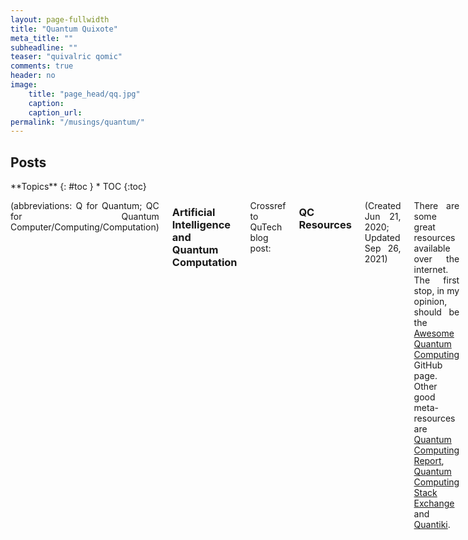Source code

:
 ```yaml
---
layout: page-fullwidth
title: "Quantum Quixote"
meta_title: ""
subheadline: ""
teaser: "quivalric qomic"
comments: true
header: no
image:
    title: "page_head/qq.jpg"
    caption: 
    caption_url:
permalink: "/musings/quantum/"
---
```


## Posts


<div class="row">
<div class="medium-8 medium-push-0 columns" markdown="1">
<div class="panel radius" markdown="1">
**Topics**
{: #toc }
*  TOC
{:toc}
<!-- {:toc_levels:"1"} -->
</div>
</div><!-- /.medium-4.columns -->

<div class="medium-12 medium-pull-0 columns" markdown="1" style='text-align: justify;'>

(abbreviations: Q for Quantum; QC for Quantum Computer/Computing/Computation)

### Artificial Intelligence and Quantum Computation

Crossref to QuTech blog post:



### QC Resources

(Created Jun 21, 2020; Updated Sep 26, 2021)

There are some great resources available over the internet.
The first stop, in my opinion, should be the [Awesome Quantum Computing]([https://github.com/desireevl/awesome-quantum-computing) GitHub page.
Other good meta-resources are [Quantum Computing Report](https://quantumcomputingreport.com/), [Quantum Computing Stack Exchange](https://quantumcomputing.stackexchange.com/) and [Quantiki](https://quantiki.org/).

Some of my recommendations for beginners:
* [Quantum Computers Explained – Limits of Human Technology](https://www.youtube.com/watch?v=JhHMJCUmq28)
* [Five Quantum Computing Misconceptions](https://www.youtube.com/watch?v=kEry1TaN4-k)
* [The high-stakes race to make quantum computers work - Chiara Decaroli](https://www.youtube.com/watch?v=r_t96FqWE4M)
* [Quantum Computing Expert Explains One Concept in 5 Levels of Difficulty - WIRED](https://www.youtube.com/watch?v=OWJCfOvochA)
* [Computing a Universe Simulation](https://www.youtube.com/watch?v=0GLgZvTCbaA&)

Some of my recommendations for recorded talks:
* [Quantum Machine Learning and PennyLane by Maria Schuld](https://www.youtube.com/watch?v=pe1d0RyCNxY)
* [The Potential Impact of Quantum Computers on Society by Ronald de Wolf](https://www.youtube.com/watch?v=ych-yB9QP_A)
* [Quantum Computing: From Qubits to Quantum Accelerators by Koen Bertels](https://www.youtube.com/watch?v=Gz5XZJ5QnlU)
* [Quantum Algorithms Landscape by Adam Bouland](https://www.youtube.com/watch?v=PJRatgm8sL0)
* [Variational Quantum Machine Learning by Jacob Biamonte](https://www.youtube.com/watch?v=P52iqU50NHg)
* [Computational Complexity Theory and Quantum Computers by Scott Aaronson](https://www.youtube.com/watch?v=0jrybODBUpA)
* [Quantum Quandam Quantum Futurum by Seth Lloyd](slideslive.com/38918779)

Quantum events:
* [Quantumapalooza](https://quantumapalooza.com/)

Quantum computing platforms:
* [Quantum Inspire](https://www.quantum-inspire.com/)
* [Quirk](https://algassert.com/quirk#circuit)
* [Quantum Programming Studio](https://quantum-circuit.com/)
* [Quantum IDE](http://www.quide.eu/)
* [Quantum-Kit](https://sites.google.com/view/quantum-kit/)
* [Phase Space Computing](https://phasespacecomputing.com/)
* [QC Ware Forge](https://forge.qcware.com/)
* [Quantum JavaScript](https://quantumjavascript.app/)

[*^ back to top ^*](http://aritrasarkar.com/research/quantum/#posts)

### Q Mythbusters

#### DeHyping Quantum

List of resources presenting a realist view of the current challenges of quantum computing:
* [2008 - The Limits of Quantum Computers](https://www.scientificamerican.com/article/the-limits-of-quantum-computers/)
* [2015 - Read the Fine Print](https://www.nature.com/articles/nphys3272)
* [2020 - The bitter truth about gate-based quantum algorithms in the NISQ era](https://iopscience.iop.org/article/10.1088/2058-9565/abae7d)
* [2021 - Quantum Computing: From NISQ to PISQ](https://www.computer.org/csdl/magazine/mi/2021/05/09537173/1wTizdRwupa)
* [2021 - Focus beyond Quadratic Speedups for Error-Corrected Quantum Advantage](https://journals.aps.org/prxquantum/abstract/10.1103/PRXQuantum.2.010103)
* [2023 - Where are we heading with NISQ?](https://arxiv.org/abs/2305.09518)
* [2023 - What will a quantum computer be good for, exactly?](https://idnm.github.io/blog/posts/what_to_do_with_a_quantum_computer/what_to_do_with_a_quantum_computer.html)
* [2023 - Disentangling Hype from Practicality: On Realistically Achieving Quantum Advantage](https://dl.acm.org/doi/10.1145/3571725)

#### 200 qubits can map to all the atoms in the Universe

(Jul 9, 2020)

Well, no.

So, where does this claim come from?

The basis of this is the [Eddington number](https://en.wikipedia.org/wiki/Eddington_number), estimating the number of protons in the observable universe. Of course, this is with assumptions like all matter can be taken to be hydrogen and estimates of the number and sizes of galaxies and stars in the universe.

The number of elementary particles of matter is roughly 2<sup>200</sup>. The total [information](https://www.youtube.com/watch?v=XxVlGAFX7vA) (including other informational carriers like photons, neutrinos, black holes) is still below the 10<sup>120</sup> Bekenstein bound of our Universe's volume (more on that in a separate post later).

By the way, 2<sup>200</sup> equals ~10<sup>80</sup>. Not that it helps in wrapping our heads around the trail of zeros in the decimal version.

The exponent in base-2 (binary) helps when we compare computing powers.

Now coming to quantum computing using qubits (yes, you can use qutrits, or qudits too), each qubit can be in a superposition of 0 or 1.
That means 200 qubits have 2<sup>200</sup> basis states that can be in a superposition.
You can encode a complex amplitude for each of those states.

But what can you do with 200 qubits?
You can encode 2<sup>200</sup> classical states and run some algorithms.
This is indeed the power of quantum computation when you are processing classical data, like in optimization or machine learning.
Again, assuming the algorithm design does the heavy lifting of interfering with the superpositions such that on measuring, you get the 200 bits dictated by the [Holevo's bound](https://en.wikipedia.org/wiki/Holevo%27s_theorem), corresponding to the answer (e.g., the optimal assignment).

Now to physical simulation of quantum states, a.k.a. Feynman's use-cases of quantum computing.
You can simulate two quantum particle's quantum degrees of freedom with, well, two qubits.
Not with 2 bits.
You would need 2<sup>2</sup> complex numbers for that.
This is where quantum shines in molecular simulations.
However, the 2<sup>200</sup> from the Eddington number were the number of quantum particles in the universe.
To quantumly simulate that, we need a quantum computer memory of, well, 2<sup>200</sup> qubits.
To classically simulate that, we would need (2<sup>200</sup>)<sup>200</sup> bits.

Coming to the Mythbuster, this correlation in the cardinality of the number of basis states in 2<sup>200</sup> qubits and the number of atoms in the Universe should be taken in the same spirit as [1 person's total DNA in all cells could stretch to the sun and back 61 times](https://www.kqed.org/quest/1219/a-long-and-winding-dna).
That doesn't say much about the power of quantum computation except just dilate your retina on the incomprehensibility of the powers of 2.
This has nothing to do with the Quantum Supremacy limit that I will discuss soon.

[*^ back to top ^*](http://aritrasarkar.com/research/quantum/#posts)

#### Quantum supremacy

(coming soon)

[*^ back to top ^*](http://aritrasarkar.com/research/quantum/#posts)

### IN Quantum

(Created Mar 1, 2022)

A list of links regarding quantum (especially, computing) activities in India.
This will eventually help contribute to QIndia's efforts.

Academic research groups:
* [PRL Ahmedabad](https://www.prl.res.in/~rpsingh/QSTProgram/)
* [IISc Bengaluru](https://ceqt.iisc.ac.in/)
* [RRI Bengaluru](https://wwws.rri.res.in/quic/)
* [IIIT Delhi](https://cqt.iiitd.ac.in/home)
* [IIIT Hyderabad](https://cqst.iiit.ac.in/)
* [IISER Kolkata](https://physics.iiserkol.ac.in/qitt.php)
* [IIT Madras](https://quantum.iitm.ac.in/)
* [IISER Mohali]()
* [TIFR Mumbai](https://www.tifr.res.in/~quantro/)
* [JIIT Noida]()
* [HRI Prayagraj](https://www.hri.res.in/~qic/)
* [QuEST](http://210.212.36.85/quest/institutes.html)
* [BITS Goa]()

Organizations / Associations:
* [QIndia](http://qindia.org/)
* [QTpi](https://sites.google.com/view/qtpi/)
* [QETCI](https://qetci.org/)
* [Quantum Computing India](https://quantumcomputingindia.com/)

Industrial groups:
* [QPi](https://qpiai.tech/)
* [QNu](https://www.qnulabs.com/)
* IBM
* TCS Research and Innovation
* [LTIMindtree](https://www.ltimindtree.com/solving-with-quantum/)
* [TCG Crest](https://www.tcgcrest.org/institutes/cquere/)
* [QRD Labs](https://www.qrdlab.in/)

Academic programs:
* tbd
      
[*^ back to top ^*](http://aritrasarkar.com/research/quantum/#posts)
    
### Career in QC - a guide for highschoolers

(Jul 8, 2020)

The answer to the ultimate question of life, the universe, and everything might not be as simple as [42](https://en.wikipedia.org/wiki/The_Hitchhiker%27s_Guide_to_the_Galaxy#42,_or_The_Answer_to_the_Ultimate_Question_of_Life,_The_Universe,_and_Everything). Rather, a more intriguing inquiry that fascinates scientists is, can a sentient computer like the ones we find in Sci-Fi stories and movies be built? What questions can it answer once it is built? What are the [fundamental limits](https://en.wikipedia.org/wiki/Limits_of_computation) we come across while building increasingly powerful computers? 

What is this cool gadget? What can you do with it? Where can you find one? How to use it? Read on.

##### “…the coolest gadget…”

The computer revolution has been immensely successful. From the internet explosion to [DotA playing bots](https://openai.com/projects/five/); from mobile phones to Martian rovers - it has transformed almost every aspect of human life.

Unfortunately, this steam-rolling advancement of the digital age will soon face a major roadblock – the boss fight with the fundamental laws of physics. 

To explain this in brief, this huge advancement in digital applications was sanctioned by the growth of processing power, which in turn was possible due to the miniaturization of the electronic circuit elements (called [Moore’s law](https://en.wikipedia.org/wiki/Moore's_law) of transistor scaling). The limit where these circuits are single-atom-wide is within sight. You can’t manufacture it any smaller, ramifying its effect as a standstill in processing power and thereby of the thriving global economy based on upgrading computing devices.

Major computing corporations (like IBM, Google, Microsoft, and Intel) place their bets on a fundamentally different way of computing – quantum computing. In this paradigm, instead of being restricted by the [strange properties](https://en.wikipedia.org/wiki/Quantum_computing) that arise in the single-atom-width domain that deters making faster computers, these properties are used to perform the calculations itself. 

Surprisingly, these quantum methods are theoretically much more powerful than normal (classical) computers based on binary switching logic of 0s and 1s.

There’s a catch. Nature seems to hide this powerful device very well with its laws. This form of computation is only possible if these small particles (called qubits) are secluded from any outside disturbances and influences, like energy from heat and magnetic field or the programmer trying to glimpse how much of the computation has it completed.

Thus, these computers are shelved in 2-floor tall refrigerators that are cooled to almost 0 kelvin (colder than outer space). These literally are the ‘coolest’ computers out there!

This fragility makes them very costly to build and maintain. Well, at least for now.

What would you use such an immensely powerful computer for? Of course, it should be able to do everything your laptop PC can. You can play games on it if you want. But that will be like using your PC to calculate 7*13. You can as well do it on your handheld calculator at the same speed if not faster, as they are simpler, and specialized to do such calculations. 
Similarly, most of what you use your laptops for is too easy a task for a quantum computer; it is not worth the trouble of building such a costly gadget. Instead, a powerful gadget like that better fits the pursuit to tackle the more notorious problems that we deal with – in [mathematics, physics, chemistry, biology, economics, etc.](https://www.gartner.com/smarterwithgartner/the-cios-guide-to-quantum-computing/) So hold on to your laptop for playing your favorite game just yet (or possibly for a very long time).

You might always be on the lookout for the latest graphics card in the market to allow you to play the latest game. Graphics cards or GPUs (graphics processing units) are different from the generic CPUs running the OS in that they are specialized electronics (called accelerators) designed with the purpose of speeding up graphical calculations. The CPU takes the help of the GPU every time it is tasked with heavy graphics processing.

In the foreseeable future, quantum computers (QC) will be another accelerator like the GPU, to which the CPU will offload specific tasks that are beyond the league of classical computation.

De-hype alert: while quantum computers are the most powerful gadget we can imagine with our current theories of computation and physics, there are many questions that remain tough (at times impossible) even for a QC – and perhaps for any computation process (e.g., predicting the next coin flip result).

##### “…there is?”

Why don’t scientists already use a QC to solve all the difficult problems of the world and liberate mankind?

Well, the short answer is, we don’t have a good quantum computer yet. 

It is a field that is [still maturing](https://dilbert.com/strip/2012-04-17) and started the engineering efforts only about a decade back. In comparison, our present computers have enjoyed a development time of over half a century.

To make a perfect QC, it must be absolutely isolated from any environment, which is incredibly difficult. As a bargain, we now have Noisy-Intermediate-Scale Quantum (NISQ) devices. These are gadgets that can perform limited calculations using the secret recipe but may not be powerful enough to dethrone their classical competitors.

Nevertheless, there is a group of experimentalists who are exploring the usefulness of NISQ devices. They use the quantum computing stack (check out this [infographic](https://www.tudelft.nl/en/eemcs/current/nodes/how/the-wonderful-world-of-quantum-computing/) from the [Delft University of Technology](https://www.tudelft.nl/eemcs/the-faculty/departments/quantum-computer-engineering/quantum-computer-architecture-lab/)) where a high-level algorithmic logic for the application gets transformed to precise electrical control pulses that are sent to the quantum computer housed in the refrigerator. Building each layer requires different expertise.

##### “…can you tinker with…”

The good news is, these NISQ devices are already available as cloud computing services. And you can run your calculation on them for free! IBM, Intel and D-Wave offer some of their devices for experimentation while others require paid subscriptions. 

They are programmed differently though. To [tinker](https://www.scientificamerican.com/article/the-quantum-app-store-is-coming/) with them, be sure to spend some time first on the tutorials of these webpages.

##### “How soon…”

How long before these gadgets become computing behemoths? Scientists are optimistic. In the 10-15 year timeline, the power of QC for certain specialized tasks will reign supreme. The most promising advantage would be in optimization tasks, molecular simulations, and cryptography. There are lot of work to be done to progress in this field.

The timeline fits perfectly if you are a high-schooler or in your undergrad. It takes training to develop the background and intuition. It’s one thing to study counter-intuitive quantum phenomena to pass your physics examinations; it’s another thing to master wielding these incredibly powerful weapons against real-world problems. 

Hardware developers need to unravel how to scale up quantum computers and make them less erroneous. Training in experimental physics, micro-electronics are computer engineering is helpful. QC is costly to build in a garage. Most work in academic labs or MNCs with lots of funding, closely guarding their secret techniques for making such a device.

On the other hand, many individuals and startup companies are thinking about real-world applications. The theoretical field of quantum computation is much mature, but in those days, there was no drive to test the algorithms on a real device. 

The new generation of quantum programmers is more aware of the developments of quantum hardware balancing implementation feasibility with usefulness. Quantum programming demands a mix of domain knowledge (say, of the stock market for financial modeling), theoretical computer science, linear algebra, and some basic quantum mechanics.

The cherry on the cake is that a host of programming platforms and tutorials are freely available. So, grab your laptop and start learning the basics. [It is never too early to start!](https://thehill.com/opinion/cybersecurity/503779-do-we-need-a-quantum-generation)

Back to the question: 

*How soon can you tinker with the coolest gadget there is?*

*You already can. Buckle-up to train in the ways of its magic. The world awaits the quantum wizard in you.*

[*^ back to top ^*](http://aritrasarkar.com/research/quantum/#posts)

### Q Programming Languages

(Jun 21, 2020)

The first question a quantum software/application developer faces is, which programming platform to use.
Especially with the large number of choices already available, this becomes difficult to choose.

If you plan to develop few-qubit programs and eventually test the implementation on an available physical chip, then choose the toolset from the corresponding provides, e.g. Qiskit for IBM, Forest for Rigetti.
Beware, developing a 'realistic' application is difficult due to the limitation in quantum volume.

If you are interested in the computation logic and remain hardware agnostic, choose a platform that offers more simulation capabilities.
The larger the unitary matrix (i.e. number of qubits) you are allowed, the better you can test the logic.
Often access to the internal state vector and execution capabilities on HPC systems are useful.
Available algorithmic primitives, ease of expressing logic at a high level, and analytic tools like metrics and visualizations are also desirable.
Do not worry too much about not choosing the mainstream most popular one as cross-compilers between the dominant tools will soon be a norm.
Beware, developing a 'realistic' application is difficult due to limitations in quantum computer simulation using classical logic.

[*^ back to top ^*](http://aritrasarkar.com/research/quantum/#posts)

### Universal Gate Set

(Jun 21, 2020)

What is computation?
It is a set of inputs I={i1,i2,...,in} getting transformed to a set of outputs O={o1,o2,...,om}.
Now, for the processing part, let us process one output at a time, as is the convention in simple single-threaded single-core processors.
Each output variable is defined by a map from the set of input variables.
The exhaustive possibilities for each input variable and the corresponding expected output are represented in a truth table.
From a black box model, the processing logic is expected to implement this truth table's epistemological behavior.
It can as well maintain a huge look-up table and search for the entry corresponding to a specific input case and produce the output.

To derive the logic behind the truth table, we transform it into a sum-of-product form.
This transformation is very powerful, as we use only 3 logical operators to form this expression - AND, OR, NOT.
Since AND and OR are associative, if our processor supports the primitives of a 2-variable AND, 2-variable OR, and NOT, we have a universal set for any computation.
With these tools at hand, we do not need to design different logic gates for each truth table, we just need to wire up many AND, OR, NOT gates in a circuit.
These are like the protons, neutrons, and electrons of the computer world.

The NAND and NOR gates are also universal on their own.
NOT(i) = NAND(i,i); AND(i1,i2) = NAND(NAND(i1,i2),NAND(i1,i2)); OR(i1,i2) = NAND(NAND(i1,i1),NAND(i2,i2)).
Isn't this great?
With just one 2-input truth table, all other truth tables can be formed.

Similarly for quantum computation, there are also universal sets.
A common one is formed from the 3 quantum gates of CNOT, H, and T.
A quantum computation is represented by a unitary transform of the input state to the output state.
This arbitrary unitary is like a truth table, that can be decomposed into simpler building blocks of smaller quantum gates.
My favorite universal set is Toffoli and H.
The Toffoli gate (CCNOT) is universal for classical computation, as it can implement NAND and FanOut.
While the Hadamard gate is native to quantum, giving rise to superpositions.
I often find, that most quantum algorithms I implement rely on these gates by intuition.
Also, the matrix forms of these gates have no complex elements making them easy to implement on simulators.

One important point often overlooked is that by choosing to implement a general function by a universal set, we lose some performance.
If we design special-purpose hardware to support a specific data transform, it will most likely be more optimal than doing so with the blocks from a universal set, similar to how ASICs are faster than CPUs.

[*^ back to top ^*](http://aritrasarkar.com/research/quantum/#posts)

### Quantum Quixote

(Mar 24, 2019)

There is already a [Quantum Pontiff][1], [Quantum Sheikh][2] and [Quantum Pundit][3]. Hey, I am a Hindu by birth, and pundit is already taken! Also, I am so confused - am I an atheist or an agnostic? Duh! It is not about your real faith.... do I believe in a single way of doing computation, a single enterprise taking over, a single physical platform.... no! But also, when it comes to quantum, I am not an atheist like [Gil Kalai][4]. Rather the opposite. I like to dream big - even unrealistic, quixotic. And that has set me on a course through the stormy waters on my own adventure: The Ingenious Gentleman Sir Quan' Quixote of Delft.

[*^ back to top ^*](http://aritrasarkar.com/research/quantum/#posts)

 [1]: http://dabacon.org/pontiff/
 [2]: https://www.quantumsheikh.com/
 [3]: http://quantumpundit.blogspot.com/
 [4]: https://gilkalai.wordpress.com/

• • • • •

### EXERCISE REQUIREMENTS:
Nothing but the lines from the first line of the listing above to the line containing "by Koen Bertels](https://www.youtube.com/watch?v=Gz5XZJ5QnlU)" should appear in the answer, each one exact and with no pictures.

### ANSWER TO THIS PROBLEM:
Source code

:
 ```yaml
---
layout: page-fullwidth
title: "Quantum Quixote"
meta_title: ""
subheadline: ""
teaser: "quivalric qomic"
comments: true
header: no
image:
    title: "page_head/qq.jpg"
    caption: 
    caption_url:
permalink: "/musings/quantum/"
---
```


## Posts


<div class="row">
<div class="medium-8 medium-push-0 columns" markdown="1">
<div class="panel radius" markdown="1">
**Topics**
{: #toc }
*  TOC
{:toc}
<!-- {:toc_levels:"1"} -->
</div>
</div><!-- /.medium-4.columns -->

<div class="medium-12 medium-pull-0 columns" markdown="1" style='text-align: justify;'>

(abbreviations: Q for Quantum; QC for Quantum Computer/Computing/Computation)

### Artificial Intelligence and Quantum Computation

Crossref to QuTech blog post:



### QC Resources

(Created Jun 21, 2020; Updated Sep 26, 2021)

There are some great resources available over the internet.
The first stop, in my opinion, should be the [Awesome Quantum Computing]([https://github.com/desireevl/awesome-quantum-computing) GitHub page.
Other good meta-resources are [Quantum Computing Report](https://quantumcomputingreport.com/), [Quantum Computing Stack Exchange](https://quantumcomputing.stackexchange.com/) and [Quantiki](https://quantiki.org/).

Some of my recommendations for beginners:
* [Quantum Computers Explained – Limits of Human Technology](https://www.youtube.com/watch?v=JhHMJCUmq28)
* [Five Quantum Computing Misconceptions](https://www.youtube.com/watch?v=kEry1TaN4-k)
* [The high-stakes race to make quantum computers work - Chiara Decaroli](https://www.youtube.com/watch?v=r_t96FqWE4M)
* [Quantum Computing Expert Explains One Concept in 5 Levels of Difficulty - WIRED](https://www.youtube.com/watch?v=OWJCfOvochA)
* [Computing a Universe Simulation](https://www.youtube.com/watch?v=0GLgZvTCbaA&)

Some of my recommendations for recorded talks:
* [Quantum Machine Learning and PennyLane by Maria Schuld](https://www.youtube.com/watch?v=pe1d0RyCNxY)
* [The Potential Impact of Quantum Computers on Society by Ronald de Wolf](https://www.youtube.com/watch?v=ych-yB9QP_A)
* [Quantum Computing: From Qubits to Quantum Accelerators by Koen Bertels](https://www.youtube.com/watch?v=Gz5XZJ5QnlU)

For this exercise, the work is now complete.